What is required: Whenever a line below holds the word "display", copy that line.

-------- Dataset

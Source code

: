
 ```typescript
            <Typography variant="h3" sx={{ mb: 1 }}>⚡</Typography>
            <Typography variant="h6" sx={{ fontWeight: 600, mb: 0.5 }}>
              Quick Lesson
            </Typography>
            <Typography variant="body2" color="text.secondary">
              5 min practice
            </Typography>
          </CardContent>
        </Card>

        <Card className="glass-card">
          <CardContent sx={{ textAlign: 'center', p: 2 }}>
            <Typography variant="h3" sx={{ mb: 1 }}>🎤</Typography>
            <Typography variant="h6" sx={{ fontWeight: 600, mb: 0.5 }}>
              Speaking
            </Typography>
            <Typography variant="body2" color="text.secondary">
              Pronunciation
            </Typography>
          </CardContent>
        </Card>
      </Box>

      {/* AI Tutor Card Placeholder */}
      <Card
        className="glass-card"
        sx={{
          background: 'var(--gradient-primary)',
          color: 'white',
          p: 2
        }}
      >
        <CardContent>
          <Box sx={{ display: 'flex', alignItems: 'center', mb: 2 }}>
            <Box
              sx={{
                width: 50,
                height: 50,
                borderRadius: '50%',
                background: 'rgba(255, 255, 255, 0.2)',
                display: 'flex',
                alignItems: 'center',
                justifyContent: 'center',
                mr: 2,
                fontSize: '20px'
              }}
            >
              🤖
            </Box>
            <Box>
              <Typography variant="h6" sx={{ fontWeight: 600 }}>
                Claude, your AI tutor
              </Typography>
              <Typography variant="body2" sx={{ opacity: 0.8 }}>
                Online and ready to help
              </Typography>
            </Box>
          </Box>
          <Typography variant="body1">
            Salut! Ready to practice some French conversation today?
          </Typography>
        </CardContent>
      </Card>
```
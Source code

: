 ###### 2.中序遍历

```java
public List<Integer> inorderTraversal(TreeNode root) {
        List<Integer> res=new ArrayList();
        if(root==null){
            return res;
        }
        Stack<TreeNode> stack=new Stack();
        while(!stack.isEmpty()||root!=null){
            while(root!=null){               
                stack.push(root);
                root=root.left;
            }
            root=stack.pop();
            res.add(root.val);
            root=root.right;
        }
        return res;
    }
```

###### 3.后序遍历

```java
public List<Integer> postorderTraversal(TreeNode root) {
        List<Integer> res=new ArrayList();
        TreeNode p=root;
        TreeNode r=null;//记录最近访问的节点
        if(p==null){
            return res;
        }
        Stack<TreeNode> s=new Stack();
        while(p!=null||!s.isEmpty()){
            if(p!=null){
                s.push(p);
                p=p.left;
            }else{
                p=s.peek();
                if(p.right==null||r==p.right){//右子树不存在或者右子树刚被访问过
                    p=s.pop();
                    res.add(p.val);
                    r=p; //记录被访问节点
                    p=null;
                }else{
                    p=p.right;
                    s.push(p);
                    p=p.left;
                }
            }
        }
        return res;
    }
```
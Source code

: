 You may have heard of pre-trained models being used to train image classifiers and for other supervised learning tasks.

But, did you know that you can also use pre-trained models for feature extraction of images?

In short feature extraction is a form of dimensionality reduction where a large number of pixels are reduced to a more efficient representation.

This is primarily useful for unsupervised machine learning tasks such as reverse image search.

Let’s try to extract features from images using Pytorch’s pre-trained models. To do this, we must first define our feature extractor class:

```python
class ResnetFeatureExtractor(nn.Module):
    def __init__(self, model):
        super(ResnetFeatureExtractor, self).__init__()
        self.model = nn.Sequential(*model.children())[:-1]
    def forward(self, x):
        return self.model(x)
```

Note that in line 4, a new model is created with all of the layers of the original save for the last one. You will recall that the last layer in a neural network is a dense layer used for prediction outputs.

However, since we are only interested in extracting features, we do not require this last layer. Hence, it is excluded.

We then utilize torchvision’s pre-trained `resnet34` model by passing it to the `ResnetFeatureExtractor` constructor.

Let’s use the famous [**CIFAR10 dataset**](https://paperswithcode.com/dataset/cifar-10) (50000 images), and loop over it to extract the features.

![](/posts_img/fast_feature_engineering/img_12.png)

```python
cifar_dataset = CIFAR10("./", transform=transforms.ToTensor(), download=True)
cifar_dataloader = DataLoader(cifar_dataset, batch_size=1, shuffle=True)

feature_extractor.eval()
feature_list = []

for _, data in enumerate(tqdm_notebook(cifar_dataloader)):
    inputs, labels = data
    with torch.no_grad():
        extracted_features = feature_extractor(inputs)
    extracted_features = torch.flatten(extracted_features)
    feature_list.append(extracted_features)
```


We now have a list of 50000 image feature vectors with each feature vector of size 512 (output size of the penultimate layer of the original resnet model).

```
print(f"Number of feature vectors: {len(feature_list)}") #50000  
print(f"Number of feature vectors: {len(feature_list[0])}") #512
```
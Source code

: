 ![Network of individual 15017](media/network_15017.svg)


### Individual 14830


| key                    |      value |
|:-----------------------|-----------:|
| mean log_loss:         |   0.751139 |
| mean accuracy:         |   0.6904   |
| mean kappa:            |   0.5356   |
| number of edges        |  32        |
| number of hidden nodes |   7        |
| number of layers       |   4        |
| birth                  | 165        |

----------------

Written answer:
          <Box sx={{ display: 'flex', alignItems: 'center', mb: 2 }}>
                display: 'flex',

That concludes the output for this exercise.